### Exercise goal
Write out the stretch of lines below that begins at the line with "[X] tokenize text" and ends at the line with "values which will be used for graph creation", including both, exactly as given and nothing more.

*** Opening of Source material ***

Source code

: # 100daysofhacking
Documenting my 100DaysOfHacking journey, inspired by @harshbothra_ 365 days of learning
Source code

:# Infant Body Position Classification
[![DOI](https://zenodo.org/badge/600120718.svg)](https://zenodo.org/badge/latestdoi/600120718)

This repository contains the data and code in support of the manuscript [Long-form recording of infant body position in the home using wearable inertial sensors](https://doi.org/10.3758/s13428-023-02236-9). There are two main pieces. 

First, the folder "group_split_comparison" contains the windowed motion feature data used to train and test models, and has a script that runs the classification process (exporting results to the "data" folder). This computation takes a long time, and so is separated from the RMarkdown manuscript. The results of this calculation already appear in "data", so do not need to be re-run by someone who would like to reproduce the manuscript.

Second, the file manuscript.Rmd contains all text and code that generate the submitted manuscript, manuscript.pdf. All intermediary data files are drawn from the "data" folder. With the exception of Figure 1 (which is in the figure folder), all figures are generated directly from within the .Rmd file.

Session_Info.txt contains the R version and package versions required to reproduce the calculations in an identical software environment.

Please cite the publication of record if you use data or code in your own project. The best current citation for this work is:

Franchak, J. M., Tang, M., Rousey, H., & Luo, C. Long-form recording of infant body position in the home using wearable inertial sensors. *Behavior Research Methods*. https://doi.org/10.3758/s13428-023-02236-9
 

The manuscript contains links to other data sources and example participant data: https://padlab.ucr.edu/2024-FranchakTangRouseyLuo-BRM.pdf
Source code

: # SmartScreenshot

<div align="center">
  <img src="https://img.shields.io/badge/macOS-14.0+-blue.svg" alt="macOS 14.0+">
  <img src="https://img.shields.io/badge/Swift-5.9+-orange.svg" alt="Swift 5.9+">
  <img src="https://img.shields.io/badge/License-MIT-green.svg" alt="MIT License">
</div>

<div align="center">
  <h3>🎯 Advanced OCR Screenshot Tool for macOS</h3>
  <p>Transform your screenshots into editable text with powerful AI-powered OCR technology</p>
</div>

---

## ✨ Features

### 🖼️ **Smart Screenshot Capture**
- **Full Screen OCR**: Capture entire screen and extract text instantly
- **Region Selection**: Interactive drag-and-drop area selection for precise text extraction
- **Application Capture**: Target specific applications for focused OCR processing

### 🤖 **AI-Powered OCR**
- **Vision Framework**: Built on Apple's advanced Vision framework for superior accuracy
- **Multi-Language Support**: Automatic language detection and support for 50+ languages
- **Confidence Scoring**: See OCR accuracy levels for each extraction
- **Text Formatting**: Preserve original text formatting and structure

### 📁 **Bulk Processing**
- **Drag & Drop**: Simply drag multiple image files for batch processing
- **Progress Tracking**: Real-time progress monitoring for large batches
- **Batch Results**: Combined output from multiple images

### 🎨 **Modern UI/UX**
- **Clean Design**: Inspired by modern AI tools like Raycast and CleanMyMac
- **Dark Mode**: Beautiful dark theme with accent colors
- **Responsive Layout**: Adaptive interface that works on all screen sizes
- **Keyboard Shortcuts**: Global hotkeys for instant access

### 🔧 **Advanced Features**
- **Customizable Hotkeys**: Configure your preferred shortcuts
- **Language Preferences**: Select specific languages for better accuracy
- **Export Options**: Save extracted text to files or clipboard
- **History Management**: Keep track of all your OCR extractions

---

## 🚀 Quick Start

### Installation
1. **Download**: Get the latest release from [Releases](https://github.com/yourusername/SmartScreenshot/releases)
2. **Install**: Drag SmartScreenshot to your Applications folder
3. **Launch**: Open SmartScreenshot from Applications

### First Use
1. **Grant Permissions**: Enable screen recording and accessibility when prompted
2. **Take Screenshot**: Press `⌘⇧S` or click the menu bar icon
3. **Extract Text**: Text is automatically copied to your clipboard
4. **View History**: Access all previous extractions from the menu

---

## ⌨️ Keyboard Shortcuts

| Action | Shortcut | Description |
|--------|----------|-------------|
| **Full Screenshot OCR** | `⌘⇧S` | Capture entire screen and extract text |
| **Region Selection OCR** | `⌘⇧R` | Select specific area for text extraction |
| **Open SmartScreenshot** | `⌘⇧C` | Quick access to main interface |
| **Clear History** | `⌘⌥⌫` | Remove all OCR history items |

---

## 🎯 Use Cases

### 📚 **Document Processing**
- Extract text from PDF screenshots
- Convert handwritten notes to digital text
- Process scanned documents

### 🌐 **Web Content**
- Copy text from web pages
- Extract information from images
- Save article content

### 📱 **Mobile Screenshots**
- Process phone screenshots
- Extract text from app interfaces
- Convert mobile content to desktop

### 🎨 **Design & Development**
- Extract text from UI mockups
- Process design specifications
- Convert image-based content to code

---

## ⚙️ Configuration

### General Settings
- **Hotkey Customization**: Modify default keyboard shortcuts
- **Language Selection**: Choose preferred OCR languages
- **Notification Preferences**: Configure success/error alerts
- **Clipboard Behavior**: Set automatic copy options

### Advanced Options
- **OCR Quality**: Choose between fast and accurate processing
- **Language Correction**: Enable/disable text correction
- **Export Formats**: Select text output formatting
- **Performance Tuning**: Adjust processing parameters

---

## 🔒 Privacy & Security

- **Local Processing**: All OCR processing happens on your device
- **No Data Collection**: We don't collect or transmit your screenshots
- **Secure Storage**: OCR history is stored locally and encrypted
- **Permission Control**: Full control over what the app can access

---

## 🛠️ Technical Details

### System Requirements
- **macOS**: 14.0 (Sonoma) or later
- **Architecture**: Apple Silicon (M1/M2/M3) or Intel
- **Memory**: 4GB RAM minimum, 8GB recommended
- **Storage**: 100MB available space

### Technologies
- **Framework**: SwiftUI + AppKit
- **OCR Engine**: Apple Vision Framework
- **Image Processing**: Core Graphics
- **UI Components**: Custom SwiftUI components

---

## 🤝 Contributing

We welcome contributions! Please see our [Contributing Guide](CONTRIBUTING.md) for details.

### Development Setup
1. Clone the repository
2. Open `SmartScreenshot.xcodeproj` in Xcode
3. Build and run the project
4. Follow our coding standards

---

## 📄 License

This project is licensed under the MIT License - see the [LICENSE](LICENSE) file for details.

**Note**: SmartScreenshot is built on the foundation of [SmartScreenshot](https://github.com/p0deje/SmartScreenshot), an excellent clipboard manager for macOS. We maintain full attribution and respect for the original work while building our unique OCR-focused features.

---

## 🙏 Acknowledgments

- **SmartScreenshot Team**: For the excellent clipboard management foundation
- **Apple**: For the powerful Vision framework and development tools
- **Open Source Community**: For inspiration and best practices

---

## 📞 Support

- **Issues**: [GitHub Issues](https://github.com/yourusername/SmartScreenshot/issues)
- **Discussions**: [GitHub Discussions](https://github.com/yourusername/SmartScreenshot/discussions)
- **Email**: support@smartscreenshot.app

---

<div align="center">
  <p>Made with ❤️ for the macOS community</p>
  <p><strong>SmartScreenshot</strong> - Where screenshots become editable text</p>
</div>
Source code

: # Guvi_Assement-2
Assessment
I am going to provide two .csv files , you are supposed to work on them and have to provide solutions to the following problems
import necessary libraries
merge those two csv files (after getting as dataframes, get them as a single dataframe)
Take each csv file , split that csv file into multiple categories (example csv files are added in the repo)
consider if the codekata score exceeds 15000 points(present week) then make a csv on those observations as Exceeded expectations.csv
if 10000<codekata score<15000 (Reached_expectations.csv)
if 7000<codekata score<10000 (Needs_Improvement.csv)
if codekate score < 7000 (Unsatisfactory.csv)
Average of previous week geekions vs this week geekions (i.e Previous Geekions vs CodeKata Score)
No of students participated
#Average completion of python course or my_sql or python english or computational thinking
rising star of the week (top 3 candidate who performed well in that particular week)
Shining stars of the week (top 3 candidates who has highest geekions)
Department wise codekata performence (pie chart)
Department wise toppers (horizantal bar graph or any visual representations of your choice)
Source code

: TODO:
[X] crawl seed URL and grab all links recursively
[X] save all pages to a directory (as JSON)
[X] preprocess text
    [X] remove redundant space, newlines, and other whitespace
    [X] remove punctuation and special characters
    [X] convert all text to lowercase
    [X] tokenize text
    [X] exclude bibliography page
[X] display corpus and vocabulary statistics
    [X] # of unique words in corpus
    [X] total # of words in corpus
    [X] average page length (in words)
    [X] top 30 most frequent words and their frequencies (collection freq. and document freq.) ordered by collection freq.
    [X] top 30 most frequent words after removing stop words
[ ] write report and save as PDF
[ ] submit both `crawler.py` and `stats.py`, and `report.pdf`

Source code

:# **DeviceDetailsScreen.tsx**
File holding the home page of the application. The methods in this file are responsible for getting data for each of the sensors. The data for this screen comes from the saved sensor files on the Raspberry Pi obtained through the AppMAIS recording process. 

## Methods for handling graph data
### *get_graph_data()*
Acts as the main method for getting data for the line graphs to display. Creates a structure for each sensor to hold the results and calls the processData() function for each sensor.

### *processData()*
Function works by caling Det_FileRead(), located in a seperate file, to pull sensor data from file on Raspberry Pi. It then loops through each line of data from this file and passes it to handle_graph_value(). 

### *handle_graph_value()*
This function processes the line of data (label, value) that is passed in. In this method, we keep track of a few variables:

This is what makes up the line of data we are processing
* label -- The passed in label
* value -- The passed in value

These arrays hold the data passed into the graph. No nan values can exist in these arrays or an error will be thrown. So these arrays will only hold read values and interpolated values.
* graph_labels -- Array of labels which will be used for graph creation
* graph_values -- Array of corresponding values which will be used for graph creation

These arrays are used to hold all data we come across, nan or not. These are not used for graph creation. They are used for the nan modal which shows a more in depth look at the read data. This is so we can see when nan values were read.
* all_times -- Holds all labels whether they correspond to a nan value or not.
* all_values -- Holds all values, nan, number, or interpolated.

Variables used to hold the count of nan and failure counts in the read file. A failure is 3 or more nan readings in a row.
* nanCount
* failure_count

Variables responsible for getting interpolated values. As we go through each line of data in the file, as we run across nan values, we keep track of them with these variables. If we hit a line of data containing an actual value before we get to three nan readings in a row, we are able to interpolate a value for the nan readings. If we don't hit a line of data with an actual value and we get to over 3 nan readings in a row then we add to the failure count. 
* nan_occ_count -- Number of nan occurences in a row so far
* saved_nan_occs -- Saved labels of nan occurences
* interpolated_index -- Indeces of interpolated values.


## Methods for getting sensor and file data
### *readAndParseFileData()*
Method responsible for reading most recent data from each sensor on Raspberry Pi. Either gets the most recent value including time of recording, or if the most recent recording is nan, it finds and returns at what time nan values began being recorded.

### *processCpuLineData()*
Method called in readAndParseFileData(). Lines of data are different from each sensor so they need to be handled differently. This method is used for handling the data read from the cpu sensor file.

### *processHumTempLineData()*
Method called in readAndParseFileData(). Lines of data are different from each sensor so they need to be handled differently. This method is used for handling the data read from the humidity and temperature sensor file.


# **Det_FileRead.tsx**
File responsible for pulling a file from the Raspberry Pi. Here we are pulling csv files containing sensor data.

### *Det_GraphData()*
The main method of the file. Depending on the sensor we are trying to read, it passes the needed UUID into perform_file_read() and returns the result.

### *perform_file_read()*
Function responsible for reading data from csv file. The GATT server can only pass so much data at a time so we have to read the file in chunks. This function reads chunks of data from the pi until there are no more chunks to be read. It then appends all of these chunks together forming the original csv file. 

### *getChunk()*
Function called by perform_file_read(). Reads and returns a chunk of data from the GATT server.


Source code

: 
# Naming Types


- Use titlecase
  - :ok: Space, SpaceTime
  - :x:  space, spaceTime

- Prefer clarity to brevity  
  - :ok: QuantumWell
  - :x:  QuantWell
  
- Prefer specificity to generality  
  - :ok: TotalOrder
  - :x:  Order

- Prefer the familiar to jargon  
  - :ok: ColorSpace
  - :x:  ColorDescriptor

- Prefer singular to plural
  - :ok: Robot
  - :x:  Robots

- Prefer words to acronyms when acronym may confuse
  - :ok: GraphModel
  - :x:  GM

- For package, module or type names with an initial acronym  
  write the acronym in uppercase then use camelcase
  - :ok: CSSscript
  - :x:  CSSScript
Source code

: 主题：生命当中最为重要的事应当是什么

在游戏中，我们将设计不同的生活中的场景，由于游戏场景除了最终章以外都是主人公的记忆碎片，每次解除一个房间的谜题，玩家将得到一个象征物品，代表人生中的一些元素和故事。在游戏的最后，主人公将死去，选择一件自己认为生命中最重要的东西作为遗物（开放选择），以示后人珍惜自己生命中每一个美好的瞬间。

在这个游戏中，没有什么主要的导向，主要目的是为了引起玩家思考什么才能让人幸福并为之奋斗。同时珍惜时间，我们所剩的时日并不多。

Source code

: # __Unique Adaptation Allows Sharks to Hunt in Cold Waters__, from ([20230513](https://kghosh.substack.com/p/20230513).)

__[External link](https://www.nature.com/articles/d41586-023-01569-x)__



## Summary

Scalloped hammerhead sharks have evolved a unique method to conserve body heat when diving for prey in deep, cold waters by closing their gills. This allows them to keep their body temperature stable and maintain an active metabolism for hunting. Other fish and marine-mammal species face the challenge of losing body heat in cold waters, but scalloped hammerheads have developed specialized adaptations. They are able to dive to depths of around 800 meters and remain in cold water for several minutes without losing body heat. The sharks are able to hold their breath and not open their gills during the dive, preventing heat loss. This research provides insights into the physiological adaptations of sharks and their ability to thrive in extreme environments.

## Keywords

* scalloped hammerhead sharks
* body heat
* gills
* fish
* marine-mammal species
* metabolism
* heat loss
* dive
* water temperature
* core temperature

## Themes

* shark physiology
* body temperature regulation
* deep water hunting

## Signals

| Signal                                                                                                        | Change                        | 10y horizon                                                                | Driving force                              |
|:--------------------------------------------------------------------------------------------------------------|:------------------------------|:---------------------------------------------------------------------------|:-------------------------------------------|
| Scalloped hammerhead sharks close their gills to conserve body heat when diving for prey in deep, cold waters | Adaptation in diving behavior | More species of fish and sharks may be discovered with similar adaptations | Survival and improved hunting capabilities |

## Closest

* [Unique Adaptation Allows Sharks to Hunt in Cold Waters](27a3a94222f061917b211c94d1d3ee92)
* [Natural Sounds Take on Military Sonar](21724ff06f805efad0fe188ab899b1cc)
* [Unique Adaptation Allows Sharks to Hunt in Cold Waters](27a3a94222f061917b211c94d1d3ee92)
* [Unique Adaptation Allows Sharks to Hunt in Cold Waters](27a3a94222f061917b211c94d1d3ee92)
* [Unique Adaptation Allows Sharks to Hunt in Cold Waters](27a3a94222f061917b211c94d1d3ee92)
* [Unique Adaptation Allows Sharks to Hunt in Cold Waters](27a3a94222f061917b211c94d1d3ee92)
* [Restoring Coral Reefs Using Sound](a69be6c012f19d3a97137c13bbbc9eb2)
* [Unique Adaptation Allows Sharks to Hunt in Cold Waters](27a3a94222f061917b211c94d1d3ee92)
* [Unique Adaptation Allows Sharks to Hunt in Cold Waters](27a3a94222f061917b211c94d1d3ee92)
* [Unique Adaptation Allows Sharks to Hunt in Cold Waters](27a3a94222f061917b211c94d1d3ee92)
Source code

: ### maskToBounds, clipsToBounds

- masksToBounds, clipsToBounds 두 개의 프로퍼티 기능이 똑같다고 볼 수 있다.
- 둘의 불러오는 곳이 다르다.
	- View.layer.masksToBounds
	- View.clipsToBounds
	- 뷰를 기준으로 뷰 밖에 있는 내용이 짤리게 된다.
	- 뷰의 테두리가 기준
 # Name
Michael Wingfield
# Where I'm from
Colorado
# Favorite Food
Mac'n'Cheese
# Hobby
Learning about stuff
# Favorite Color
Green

*** Close of Source material ***

### Result of the exercise
    [X] tokenize text
    [X] exclude bibliography page
[X] display corpus and vocabulary statistics
    [X] # of unique words in corpus
    [X] total # of words in corpus
    [X] average page length (in words)
    [X] top 30 most frequent words and their frequencies (collection freq. and document freq.) ordered by collection freq.
    [X] top 30 most frequent words after removing stop words
[ ] write report and save as PDF
[ ] submit both `crawler.py` and `stats.py`, and `report.pdf`

Source code

:# **DeviceDetailsScreen.tsx**
File holding the home page of the application. The methods in this file are responsible for getting data for each of the sensors. The data for this screen comes from the saved sensor files on the Raspberry Pi obtained through the AppMAIS recording process. 

## Methods for handling graph data
### *get_graph_data()*
Acts as the main method for getting data for the line graphs to display. Creates a structure for each sensor to hold the results and calls the processData() function for each sensor.

### *processData()*
Function works by caling Det_FileRead(), located in a seperate file, to pull sensor data from file on Raspberry Pi. It then loops through each line of data from this file and passes it to handle_graph_value(). 

### *handle_graph_value()*
This function processes the line of data (label, value) that is passed in. In this method, we keep track of a few variables:

This is what makes up the line of data we are processing
* label -- The passed in label
* value -- The passed in value

These arrays hold the data passed into the graph. No nan values can exist in these arrays or an error will be thrown. So these arrays will only hold read values and interpolated values.
* graph_labels -- Array of labels which will be used for graph creation
* graph_values -- Array of corresponding values which will be used for graph creation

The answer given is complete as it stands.